Extracted data entries:
- Opening Delimiter -

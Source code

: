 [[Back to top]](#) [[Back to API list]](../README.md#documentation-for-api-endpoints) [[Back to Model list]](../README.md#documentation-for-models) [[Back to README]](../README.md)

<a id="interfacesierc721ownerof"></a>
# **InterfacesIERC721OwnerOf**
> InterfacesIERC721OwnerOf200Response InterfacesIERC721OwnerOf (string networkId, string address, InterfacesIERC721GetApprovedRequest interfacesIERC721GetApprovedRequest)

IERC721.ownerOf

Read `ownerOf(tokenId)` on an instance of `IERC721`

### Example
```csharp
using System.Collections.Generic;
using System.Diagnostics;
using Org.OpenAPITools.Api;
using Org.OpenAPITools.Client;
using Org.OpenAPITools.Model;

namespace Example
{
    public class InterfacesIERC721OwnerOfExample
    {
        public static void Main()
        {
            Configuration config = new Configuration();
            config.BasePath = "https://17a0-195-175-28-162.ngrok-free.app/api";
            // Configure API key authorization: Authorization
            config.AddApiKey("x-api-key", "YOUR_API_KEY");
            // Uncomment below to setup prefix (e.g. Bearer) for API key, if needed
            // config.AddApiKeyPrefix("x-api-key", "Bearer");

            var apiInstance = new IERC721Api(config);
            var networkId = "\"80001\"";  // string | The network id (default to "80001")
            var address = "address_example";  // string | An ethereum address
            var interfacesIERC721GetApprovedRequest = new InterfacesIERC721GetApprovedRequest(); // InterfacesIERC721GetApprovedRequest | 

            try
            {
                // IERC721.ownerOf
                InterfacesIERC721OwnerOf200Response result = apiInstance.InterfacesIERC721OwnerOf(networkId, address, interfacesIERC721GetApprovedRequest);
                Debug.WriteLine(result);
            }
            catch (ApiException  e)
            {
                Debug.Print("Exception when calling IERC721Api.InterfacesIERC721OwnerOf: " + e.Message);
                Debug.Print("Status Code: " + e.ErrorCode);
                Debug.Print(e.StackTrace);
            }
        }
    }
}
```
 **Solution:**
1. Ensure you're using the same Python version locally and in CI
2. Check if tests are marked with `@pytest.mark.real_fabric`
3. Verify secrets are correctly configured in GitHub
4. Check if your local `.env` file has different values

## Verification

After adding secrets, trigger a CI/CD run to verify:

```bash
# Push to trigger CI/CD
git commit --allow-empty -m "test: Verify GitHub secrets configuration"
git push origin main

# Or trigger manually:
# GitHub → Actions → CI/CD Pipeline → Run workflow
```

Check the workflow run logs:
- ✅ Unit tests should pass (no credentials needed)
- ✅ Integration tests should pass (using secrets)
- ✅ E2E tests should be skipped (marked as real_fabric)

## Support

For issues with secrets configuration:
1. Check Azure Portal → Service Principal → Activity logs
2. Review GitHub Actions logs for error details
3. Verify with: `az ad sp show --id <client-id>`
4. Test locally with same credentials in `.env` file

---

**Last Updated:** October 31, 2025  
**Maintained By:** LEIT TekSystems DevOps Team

- Closing Delimiter -

*WORK INSTRUCTION:*
Every record above must be set down again, word for word.

*EXERCISE OUTPUT:*
Source code

: [[Back to top]](#) [[Back to API list]](../README.md#documentation-for-api-endpoints) [[Back to Model list]](../README.md#documentation-for-models) [[Back to README]](../README.md)

<a id="interfacesierc721ownerof"></a>
# **InterfacesIERC721OwnerOf**
> InterfacesIERC721OwnerOf200Response InterfacesIERC721OwnerOf (string networkId, string address, InterfacesIERC721GetApprovedRequest interfacesIERC721GetApprovedRequest)

IERC721.ownerOf

Read `ownerOf(tokenId)` on an instance of `IERC721`

### Example
```csharp
using System.Collections.Generic;
using System.Diagnostics;
using Org.OpenAPITools.Api;
using Org.OpenAPITools.Client;
using Org.OpenAPITools.Model;

namespace Example
{
    public class InterfacesIERC721OwnerOfExample
    {
        public static void Main()
        {
            Configuration config = new Configuration();
            config.BasePath = "https://17a0-195-175-28-162.ngrok-free.app/api";
            // Configure API key authorization: Authorization
            config.AddApiKey("x-api-key", "YOUR_API_KEY");
            // Uncomment below to setup prefix (e.g. Bearer) for API key, if needed
            // config.AddApiKeyPrefix("x-api-key", "Bearer");

            var apiInstance = new IERC721Api(config);
            var networkId = "\"80001\"";  // string | The network id (default to "80001")
            var address = "address_example";  // string | An ethereum address
            var interfacesIERC721GetApprovedRequest = new InterfacesIERC721GetApprovedRequest(); // InterfacesIERC721GetApprovedRequest | 

            try
            {
                // IERC721.ownerOf
                InterfacesIERC721OwnerOf200Response result = apiInstance.InterfacesIERC721OwnerOf(networkId, address, interfacesIERC721GetApprovedRequest);
                Debug.WriteLine(result);
            }
            catch (ApiException  e)
            {
                Debug.Print("Exception when calling IERC721Api.InterfacesIERC721OwnerOf: " + e.Message);
                Debug.Print("Status Code: " + e.ErrorCode);
                Debug.Print(e.StackTrace);
            }
        }
    }
}
```
 **Solution:**
1. Ensure you're using the same Python version locally and in CI
2. Check if tests are marked with `@pytest.mark.real_fabric`
3. Verify secrets are correctly configured in GitHub
4. Check if your local `.env` file has different values

## Verification

After adding secrets, trigger a CI/CD run to verify:

```bash
# Push to trigger CI/CD
git commit --allow-empty -m "test: Verify GitHub secrets configuration"
git push origin main

# Or trigger manually:
# GitHub → Actions → CI/CD Pipeline → Run workflow
```

Check the workflow run logs:
- ✅ Unit tests should pass (no credentials needed)
- ✅ Integration tests should pass (using secrets)
- ✅ E2E tests should be skipped (marked as real_fabric)

## Support

For issues with secrets configuration:
1. Check Azure Portal → Service Principal → Activity logs
2. Review GitHub Actions logs for error details
3. Verify with: `az ad sp show --id <client-id>`
4. Test locally with same credentials in `.env` file

---

**Last Updated:** October 31, 2025  
**Maintained By:** LEIT TekSystems DevOps Team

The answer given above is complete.